Aaaaaand we’re done, right? Wrong!

## Phases for fun and profit

The problem is there are zero constraints on when inlining occurs, which will completely mess this up. Consider the case earlier that we wanted to optimize:

lengthL . mapL2 (+1) \$ xs

We would like the definitions of lengthL and mapL2 to be inlined, so that the ffold/fbuild rule may fire afterwords, over the body. So we want to go to:

ffold f1 . fbuild g1 ...

via inlining, and after that go to:

g1 f1

via our RULE.

Well, that’s not guaranteed. Essentially, in one phase of the simplifier, GHC may not only inline the definitions of lengthL and mapL, but it may also inline the definitions of ffold and fbuild at their use sites. This means that the RULE will never get a chance to fire, as the phase ‘gobbled up’ all of the relevant identifiers, and inlined them into nothing.

The observation is that we would like to inline ffold and fbuild as late as possible. By inlining their definitions as late as possible, we will try to expose as many possible opportunities for our RULE to fire. And if it doesn’t, then the body will get inlined, and GHC will still give it’s best. But ultimately, we want it to inline late; the RULE will save us more efficiency than any clever compiler optimization.

So the fix here is to annotate ffold and fbuild and specify they should only fire at phase 1:

ffold g = ...
{-# INLINE[1] ffold #-}

fbuild g = ...
{-# INLINE[1] fbuild #-}

Now, mapL and friends will be inlined very early, but these will come very late. GHC begins from some phase number N, and the phase numbers decrease to zero. Phase 1 is the last phase. It would also be possible to inline fbuild/ffold sooner than Phase 1, but this would essentially mean you need to start increasing the number of phases to make up for it, or start making sure the RULE always fires in some earlier stages.

## Conclusion

You can find all of this and more in a gist of mine2, with all the mentioned definitions and examples here. It also comes with a criterion benchmark of our example: with our phase annotations, GHC is able to cut the runtime of lengthL . mapL2 in half compared to lengthL . mapL1, when the RULE fires.

If you would like to see this yourself, you can compile the code with the -ddump-simpl-stats, and see that the ffold/fbuild rule fired during the compilation pipeline.

Finally, most of the same principles apply to libraries like vector or bytestring. The trick is that you may have multiple levels of inlining here, and a lot more rules. This is because techniques like stream/array fusion tend to effectively fuse loops and reuse arrays - as opposed to here, where we just do classical deforestation, by removing an intermediate data structure. Depending on the traditional ‘pattern’ of code generated (say, due to a vectorized, parallel list comprehension) it may very much be worth it to interleave or specifically phase optimizations in a way that obvious deficiencies are eliminated earlier on. Or, optimize for cases where a RULE in combination with an INLINE will give rise to more RULEs (hence the staggered phases you see sometimes - this basically interleaves a phase of inlining.) For these reasons, you can also control the phases in which a RULE fires.

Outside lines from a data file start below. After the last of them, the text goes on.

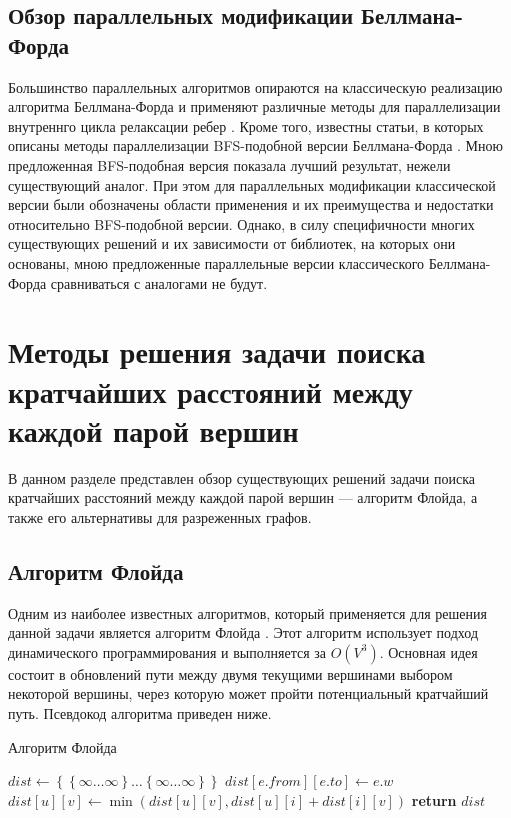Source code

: \FloatBarrier
\subsection{Обзор параллельных модификации Беллмана-Форда}

Большинство параллельных алгоритмов опираются на классическую реализацию алгоритма Беллмана-Форда и применяют различные методы для параллелизации внутреннго цикла релаксации ребер \cite{COHEN}\cite{GAURAV}. Кроме того, известны статьи, в которых описаны методы параллелизации BFS-подобной версии Беллмана-Форда \cite{LIGRA}. Мною предложенная BFS-подобная версия показала лучший результат, нежели существующий аналог. При этом для параллельных модификации классической версии были обозначены области применения и их преимущества и недостатки относительно BFS-подобной версии. Однако, в силу специфичности многих существующих решений и их зависимости от библиотек, на которых они основаны, мною предложенные параллельные версии классического Беллмана-Форда сравниваться с аналогами не будут. 


\FloatBarrier
\section{Методы решения задачи поиска кратчайших расстояний между каждой парой вершин}
В данном разделе представлен обзор существующих решений задачи поиска кратчайших расстояний между каждой парой вершин --- алгоритм Флойда, а также его альтернативы для разреженных графов.
\subsection{Алгоритм Флойда}
Одним из наиболее известных алгоритмов, который применяется для решения данной задачи является алгоритм Флойда \cite{CORMEN}. Этот алгоритм использует подход динамического программирования и выполняется за $O(V^3)$. Основная идея состоит в обновлений пути между двумя текущими вершинами выбором некоторой вершины, через которую может пройти потенциальный кратчайший путь. Псевдокод алгоритма приведен ниже. 

\FloatBarrier
\begin{algorithm}
\caption{Алгоритм Флойда}\label{floyd}
\begin{algorithmic}[1]
\State $dist\gets \left\{ {   \left\{ {\infty \ldots \infty}\right\}  \ldots \left\{ {\infty \ldots \infty}\right\} }\right\}$
	\State $dist[e.from][e.to] \gets e.w$
\EndFor 
\State
{}
			\State $dist[u][v] \gets \min(dist[u][v], dist[u][i] + dist[i][v])$
		\EndFor
	\EndFor
\EndFor
\State \textbf{return} $dist$
\EndProcedure
\end{algorithmic}
\end{algorithm}


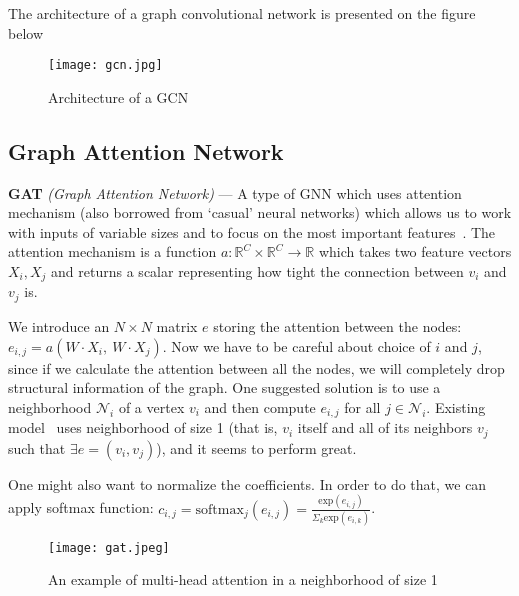 The architecture of a graph convolutional network is presented on the figure below~\cite{simplifying_gcn}
\begin{figure}[h]
	\centering
	\texttt{[image: gcn.jpg]}
	\caption{Architecture of a GCN}
\end{figure}

\subsection*{Graph Attention Network}

\textbf{GAT} \textit{(Graph Attention Network)} --- A type of GNN which uses attention mechanism (also borrowed from `casual' neural networks) which allows us to work with inputs of variable sizes and to focus on the most important features~\cite{Veličković_Cucurull_Casanova_Romero_Liò_Bengio_2018}.
The attention mechanism is a function $a: \mathbb{R}^C \times \mathbb{R}^C \rightarrow \mathbb{R}$ which takes two feature vectors $X_i, X_j$ and returns a scalar representing how tight the connection between $v_i$ and $v_j$ is.

We introduce an $N \times N$ matrix $e$ storing the attention between the nodes: $e_{i, j} = a\left( W \cdot X_i,\ W \cdot X_j \right)$.
Now we have to be careful about choice of $i$ and $j$, since if we calculate the attention between all the nodes, we will completely drop structural information of the graph.
One suggested solution is to use a neighborhood $\mathcal{N}_i$ of a vertex $v_i$ and then compute $e_{i, j}$ for all $j \in \mathcal{N}_i$.
Existing model~\cite{Veličković_Cucurull_Casanova_Romero_Liò_Bengio_2018} uses neighborhood of size 1 (that is, $v_i$ itself and all of its neighbors $v_j$ such that $\exists e = (v_i, v_j)$), and it seems to perform great.

One might also want to normalize the coefficients.
In order to do that, we can apply softmax function: $c_{i, j} = \text{softmax}_j \left( e_{i, j} \right) = \frac{\text{exp} \left( e_{i, j} \right)}{\Sigma_k \text{exp} \left( e_{i, k} \right) }$.

\begin{figure}[h]
	\centering
	\texttt{[image: gat.jpeg]}
	\caption{An example of multi-head attention in a neighborhood of size 1}
\end{figure}


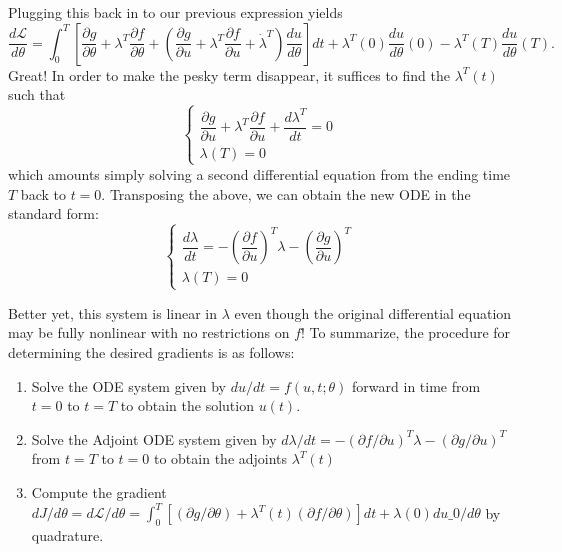 Plugging this back in to our previous expression yields
\begin{equation}
  \frac{d\mathcal{L}}{d\theta} = \int_0^T\left[\frac{\partial g}{\partial \theta} + \lambda^T\frac{\partial f}{\partial \theta} + \left(\frac{\partial g}{\partial u} + \lambda^T\frac{\partial f}{\partial u} + \dot{\lambda}^T \right)\frac{du}{d\theta} \right]dt + \lambda^T(0)\frac{du}{d\theta}(0) - \lambda^T(T)\frac{du}{d\theta}(T).
\end{equation}
Great! In order to make the pesky term disappear, it suffices to find the $\lambda^T(t)$ such that
\begin{equation}
  \begin{cases}
    \dfrac{\partial g}{\partial u} + \lambda^T\dfrac{\partial f}{\partial u} + \dfrac{d\lambda^T}{dt} = 0 \\
    \lambda(T) = 0
  \end{cases}
\end{equation}
which amounts simply solving a second differential equation from the ending time $T$ back to $t=0$. Transposing the above, we can obtain the new ODE in the standard form:
\begin{equation}
  \boxed{\begin{cases}
      \dfrac{d\lambda}{dt} = -\left(\dfrac{\partial f}{\partial u} \right)^T\lambda - \left(\dfrac{\partial g}{\partial u} \right)^T \\
      \lambda(T) = 0
  \end{cases}}
\end{equation}

Better yet, this system is linear in $\lambda$ even though the original differential equation may be fully nonlinear with no restrictions on $f$! To summarize, the procedure for determining the desired gradients is as follows:
\begin{enumerate}
\item Solve the ODE system given by $du/dt=f(u,t;\theta)$ forward in time from $t=0$ to $t=T$ to obtain the solution $u(t)$.
\item Solve the Adjoint ODE system given by $d\lambda/dt = -(\partial f/\partial u)^T\lambda - (\partial g/ \partial u)^T$ from $t=T$ to $t=0$ to obtain the adjoints $\lambda^T(t)$
\item Compute the gradient $dJ/d\theta = d\mathcal{L}/d\theta = \int_0^T[(\partial g/\partial \theta) + \lambda^T(t)(\partial{f}/\partial\theta)] dt + \lambda(0)du\_0/d\theta$ by quadrature.
\end{enumerate}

So, while RULEs with phases can save us a lot of runtime, they can take a lot of time to get right too. This is why you often see them only in the most ‘high performance’, heavily optimized libraries.

## Footnotes

1. The original question was “what kinds of functions benefit from phase control” which to me sounds like asking “which functions benefit from constant subexpression elimination.” I am not sure how to accurately answer this, if it’s even possible! This is more of a compiler-realm thing, than any theoretical result about how functions or programs behave - even with mathematical laws, not all ‘optimizations’ have the results you expect. As a result, the answer is effectively “you’ll probably know when you write and benchmark it.”

2. You can safely ignore a lot of other stuff in the file; it was mostly a playground, but may be interesting to you too. There are other examples like naturals and binary trees in there - you may find it worthwhile to try exploiting various other fusion opportunities, using them.